Entries supplied>
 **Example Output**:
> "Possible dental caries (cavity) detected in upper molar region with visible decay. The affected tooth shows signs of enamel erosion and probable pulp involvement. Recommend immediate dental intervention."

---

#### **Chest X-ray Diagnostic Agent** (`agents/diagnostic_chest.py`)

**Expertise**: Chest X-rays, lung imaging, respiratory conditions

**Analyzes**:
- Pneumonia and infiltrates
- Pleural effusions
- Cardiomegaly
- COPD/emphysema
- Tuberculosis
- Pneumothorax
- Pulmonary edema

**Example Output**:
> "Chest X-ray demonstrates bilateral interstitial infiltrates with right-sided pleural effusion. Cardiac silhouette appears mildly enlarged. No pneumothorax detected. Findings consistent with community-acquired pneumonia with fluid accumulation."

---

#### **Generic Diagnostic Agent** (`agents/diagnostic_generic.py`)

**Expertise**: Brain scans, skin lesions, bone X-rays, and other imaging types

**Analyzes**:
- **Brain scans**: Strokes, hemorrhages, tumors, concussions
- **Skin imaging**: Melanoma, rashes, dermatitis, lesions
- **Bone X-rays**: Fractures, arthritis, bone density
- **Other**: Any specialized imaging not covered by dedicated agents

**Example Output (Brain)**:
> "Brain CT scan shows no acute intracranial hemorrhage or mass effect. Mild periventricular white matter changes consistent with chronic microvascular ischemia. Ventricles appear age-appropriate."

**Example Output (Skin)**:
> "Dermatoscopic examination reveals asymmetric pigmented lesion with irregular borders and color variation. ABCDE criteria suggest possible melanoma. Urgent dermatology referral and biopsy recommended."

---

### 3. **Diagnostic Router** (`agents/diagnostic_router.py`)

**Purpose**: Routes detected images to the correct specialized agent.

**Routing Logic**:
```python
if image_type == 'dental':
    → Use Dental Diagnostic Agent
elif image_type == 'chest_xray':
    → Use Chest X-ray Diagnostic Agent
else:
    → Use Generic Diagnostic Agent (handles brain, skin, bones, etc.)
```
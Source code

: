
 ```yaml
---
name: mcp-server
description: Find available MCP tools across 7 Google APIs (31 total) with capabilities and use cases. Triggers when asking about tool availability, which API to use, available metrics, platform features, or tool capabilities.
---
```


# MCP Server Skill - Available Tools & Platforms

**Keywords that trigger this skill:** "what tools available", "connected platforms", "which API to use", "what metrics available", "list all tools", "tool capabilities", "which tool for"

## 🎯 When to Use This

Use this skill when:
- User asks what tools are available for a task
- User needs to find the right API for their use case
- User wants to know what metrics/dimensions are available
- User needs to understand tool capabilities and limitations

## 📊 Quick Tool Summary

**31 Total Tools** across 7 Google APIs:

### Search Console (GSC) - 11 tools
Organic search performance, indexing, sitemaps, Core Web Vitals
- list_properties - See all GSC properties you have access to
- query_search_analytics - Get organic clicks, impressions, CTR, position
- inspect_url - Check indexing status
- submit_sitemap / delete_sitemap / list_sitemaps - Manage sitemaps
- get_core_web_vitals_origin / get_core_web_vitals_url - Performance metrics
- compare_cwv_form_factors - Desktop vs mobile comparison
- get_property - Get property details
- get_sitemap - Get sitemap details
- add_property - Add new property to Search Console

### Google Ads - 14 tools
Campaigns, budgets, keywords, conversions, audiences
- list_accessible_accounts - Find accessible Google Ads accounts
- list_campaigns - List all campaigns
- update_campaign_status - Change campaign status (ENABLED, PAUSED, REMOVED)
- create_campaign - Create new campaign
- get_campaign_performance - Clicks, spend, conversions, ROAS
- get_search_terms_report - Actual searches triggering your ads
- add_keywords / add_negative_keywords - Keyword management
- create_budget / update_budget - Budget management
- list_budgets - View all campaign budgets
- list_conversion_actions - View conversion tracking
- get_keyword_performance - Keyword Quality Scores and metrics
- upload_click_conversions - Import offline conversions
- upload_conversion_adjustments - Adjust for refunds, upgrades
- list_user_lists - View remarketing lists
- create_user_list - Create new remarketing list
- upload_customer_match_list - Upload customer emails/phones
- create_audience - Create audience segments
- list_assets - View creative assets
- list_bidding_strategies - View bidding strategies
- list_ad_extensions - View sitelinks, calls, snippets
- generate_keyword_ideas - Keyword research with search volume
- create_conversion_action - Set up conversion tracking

Task requirements>
From the line containing "- generate_keyword_ideas - Keyword" down to the final line of the data, write out every line exactly; both the first and last of these belong in your answer, and nothing else does.

Answer section>
- generate_keyword_ideas - Keyword research with search volume
- create_conversion_action - Set up conversion tracking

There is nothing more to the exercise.